Before Republican candidates took the stage to speak about their campaign platforms, a meet-and-greet was held.

     2012 is the "Year of the Republican." This was the general consensus at Saturday's 5th Annual Tomato Sandwich Picnic.

The picnic, held at Sandy Bottom Farm in Tate, is a family-friendly event that allows Republican candidates to come together and speak while enjoying fresh tomato sandwiches under the warm Georgia sun.


     Approximately 15 offices up for election were represented, including tax commissioner, district attorney, coroner, school board posts 1 and 4, and county commissioner candidates.

     With only three minutes to speak, more than 30 Republican candidates discussed their campaigns and hopes for not only the future of the country, but for Georgia and, of course, Pickens County.

     This is "God's Country," district 1 commissioner candidate Marty Callahan said of Pickens County. And, according to many of the candidates, it is in “God’s Country” that the United States’ political reform must begin.

     “We gotta start at the grassroots,” proclaimed Jerry Barnes, also a candidate for the position of district 1 commissioner.

Becky Denney, one of two candidates for district 2 commissioner office, explains the need for such a change in not only the United States’ political agenda, but the local agenda as well.

     “It’s about service and giving back,” she said. “We need to attract jobs to the [local] community. We have to preserve and protect the natural beauty.”

     The necessity of this change is overwhelming, according to many of the Republican speakers. Martha Zoller, a congressional candidate for the new 9th District, proclaimed that the  “American Dream is under siege.” Zoller addressed the issue of “21st Century citizen engagement,” saying that the government needs to be more focused on the needs of the people.

     In addition to the chance to explain their campaigns and views, candidates were able to dispel any rumors or misunderstandings that may taint the judgment of voters or fellow candidates.

     The candidates, even those who are running for the same office, were courteous and friendly.

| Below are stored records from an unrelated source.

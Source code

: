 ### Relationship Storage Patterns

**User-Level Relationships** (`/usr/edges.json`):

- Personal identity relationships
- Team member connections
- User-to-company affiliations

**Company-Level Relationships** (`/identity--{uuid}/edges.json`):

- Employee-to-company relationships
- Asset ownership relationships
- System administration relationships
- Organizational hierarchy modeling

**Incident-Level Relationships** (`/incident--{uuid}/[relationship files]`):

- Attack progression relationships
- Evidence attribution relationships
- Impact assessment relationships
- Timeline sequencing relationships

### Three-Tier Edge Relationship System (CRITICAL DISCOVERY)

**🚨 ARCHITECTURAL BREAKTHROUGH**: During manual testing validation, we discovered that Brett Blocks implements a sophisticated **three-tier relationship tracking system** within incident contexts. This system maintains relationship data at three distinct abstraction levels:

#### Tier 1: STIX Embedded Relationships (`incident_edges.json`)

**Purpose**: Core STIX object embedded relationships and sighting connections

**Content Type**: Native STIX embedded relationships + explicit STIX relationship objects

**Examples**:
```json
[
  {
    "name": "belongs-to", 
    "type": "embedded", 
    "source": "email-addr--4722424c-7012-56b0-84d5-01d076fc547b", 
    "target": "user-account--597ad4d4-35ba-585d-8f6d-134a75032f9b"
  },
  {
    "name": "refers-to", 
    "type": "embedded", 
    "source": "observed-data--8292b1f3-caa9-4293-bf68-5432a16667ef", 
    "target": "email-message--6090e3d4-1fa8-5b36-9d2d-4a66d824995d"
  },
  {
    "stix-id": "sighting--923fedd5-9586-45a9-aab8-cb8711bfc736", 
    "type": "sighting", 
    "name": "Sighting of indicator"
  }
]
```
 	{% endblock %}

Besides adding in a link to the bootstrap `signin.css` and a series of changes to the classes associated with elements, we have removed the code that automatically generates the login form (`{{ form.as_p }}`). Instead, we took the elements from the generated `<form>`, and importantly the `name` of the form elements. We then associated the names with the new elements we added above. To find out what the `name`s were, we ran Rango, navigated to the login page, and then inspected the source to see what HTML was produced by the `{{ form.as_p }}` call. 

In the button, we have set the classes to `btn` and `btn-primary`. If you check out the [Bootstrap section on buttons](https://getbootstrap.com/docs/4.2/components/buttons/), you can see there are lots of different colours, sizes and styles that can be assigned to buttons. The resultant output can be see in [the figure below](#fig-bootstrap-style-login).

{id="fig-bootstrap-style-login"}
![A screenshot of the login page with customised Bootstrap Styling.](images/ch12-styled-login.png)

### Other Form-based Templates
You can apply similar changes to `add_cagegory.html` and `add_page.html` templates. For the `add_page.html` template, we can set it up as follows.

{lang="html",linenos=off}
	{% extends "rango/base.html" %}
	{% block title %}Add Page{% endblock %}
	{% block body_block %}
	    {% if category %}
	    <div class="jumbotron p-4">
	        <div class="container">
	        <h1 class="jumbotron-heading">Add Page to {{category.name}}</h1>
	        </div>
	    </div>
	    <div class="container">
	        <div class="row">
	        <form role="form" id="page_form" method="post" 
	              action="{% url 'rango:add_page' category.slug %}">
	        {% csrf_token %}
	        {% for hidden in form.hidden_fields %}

They were able to agree on the issue of change.                         Rick Jasperse, House Representative of the 12th District, commented that because people are running against each other “there is gonna be some contention, some hurt feelings,” but that candidates and supporters need to remember that once the July 31 voting primary is over, the chosen candidates will need support in order to “change Washington,” he said.

     Congressman Tom Graves announced “this is a very serious time in our nation.”

     A spokesperson for 9th District Congressional candidate Doug Collins asserted that it was time to “take the country back.”

     Andrew Turnage, 9th District GOP Chairman, believes that the 9th and 14th Districts can make a change. According to Turnage, while others are now being reintroduced to the concept of ‘We the People,’ [the districts] “have never strayed away from ‘We the People.’”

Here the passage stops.